Your copy should repeat the data that follows exactly and contain no image.

Excerpted records:
-*-*-

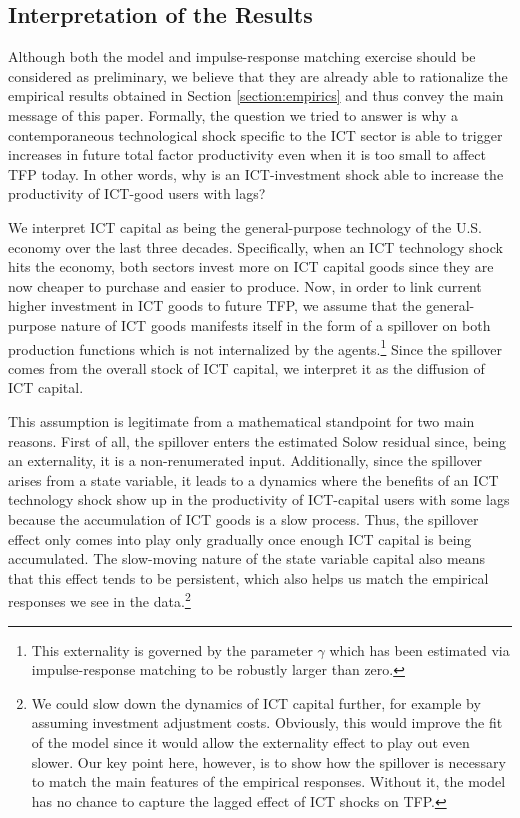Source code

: \documentclass[12pt]{article}
\begin{document}
\subsection{Interpretation of the Results}\label{section:Interpretation_theory}

Although both the model and impulse-response matching exercise should be considered as preliminary, we believe that they are already able to rationalize the empirical results obtained in Section \ref{section:empirics} and thus convey the main message of this paper. Formally, the question we tried to answer is why a contemporaneous technological shock specific to the ICT sector is able to trigger increases in future total factor productivity even when it is too small to affect TFP today. In other words, why is an ICT-investment shock able to increase the productivity of ICT-good users with lags?

We interpret ICT capital as being the general-purpose technology of the U.S. economy over the last three decades. Specifically, when an ICT technology shock hits the economy, both sectors invest more on ICT capital goods since they are now cheaper to purchase and easier to produce. Now, in order to link current higher investment in ICT goods to future TFP, we assume that the general-purpose nature of ICT goods manifests itself in the form of a spillover on both production functions which is not internalized by the agents.\footnote{This externality is governed by the parameter $\gamma$ which has been estimated via impulse-response matching to be robustly larger than zero.} Since the spillover comes from the overall stock of ICT capital, we interpret it as the diffusion of ICT capital.

This assumption is legitimate from a mathematical standpoint for two main reasons. First of all, the spillover enters the estimated Solow residual since, being an externality, it is a non-renumerated input. Additionally, since the spillover arises from a state variable, it leads to a dynamics where the benefits of an ICT technology shock show up in the productivity of ICT-capital users with some lags because the accumulation of ICT goods is a slow process. Thus, the spillover effect only comes into play only gradually once enough ICT capital is being accumulated. The slow-moving nature of the state variable capital also means that this effect tends to be persistent, which also helps us match the empirical responses we see in the data.\footnote{We could slow down the dynamics of ICT capital further, for example by assuming investment adjustment costs. Obviously, this would improve the fit of the model since it would allow the externality effect to play out even slower. Our key point here, however, is to show how the spillover is necessary to match the main features of the empirical responses. Without it, the model has no chance to capture the lagged effect of ICT shocks on TFP.}
\end{document}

-*-*-

Result:
Source code

: \documentclass[12pt]{article}
\begin{document}
\subsection{Interpretation of the Results}\label{section:Interpretation_theory}

Although both the model and impulse-response matching exercise should be considered as preliminary, we believe that they are already able to rationalize the empirical results obtained in Section \ref{section:empirics} and thus convey the main message of this paper. Formally, the question we tried to answer is why a contemporaneous technological shock specific to the ICT sector is able to trigger increases in future total factor productivity even when it is too small to affect TFP today. In other words, why is an ICT-investment shock able to increase the productivity of ICT-good users with lags?

We interpret ICT capital as being the general-purpose technology of the U.S. economy over the last three decades. Specifically, when an ICT technology shock hits the economy, both sectors invest more on ICT capital goods since they are now cheaper to purchase and easier to produce. Now, in order to link current higher investment in ICT goods to future TFP, we assume that the general-purpose nature of ICT goods manifests itself in the form of a spillover on both production functions which is not internalized by the agents.\footnote{This externality is governed by the parameter $\gamma$ which has been estimated via impulse-response matching to be robustly larger than zero.} Since the spillover comes from the overall stock of ICT capital, we interpret it as the diffusion of ICT capital.

This assumption is legitimate from a mathematical standpoint for two main reasons. First of all, the spillover enters the estimated Solow residual since, being an externality, it is a non-renumerated input. Additionally, since the spillover arises from a state variable, it leads to a dynamics where the benefits of an ICT technology shock show up in the productivity of ICT-capital users with some lags because the accumulation of ICT goods is a slow process. Thus, the spillover effect only comes into play only gradually once enough ICT capital is being accumulated. The slow-moving nature of the state variable capital also means that this effect tends to be persistent, which also helps us match the empirical responses we see in the data.\footnote{We could slow down the dynamics of ICT capital further, for example by assuming investment adjustment costs. Obviously, this would improve the fit of the model since it would allow the externality effect to play out even slower. Our key point here, however, is to show how the spillover is necessary to match the main features of the empirical responses. Without it, the model has no chance to capture the lagged effect of ICT shocks on TFP.}
\end{document}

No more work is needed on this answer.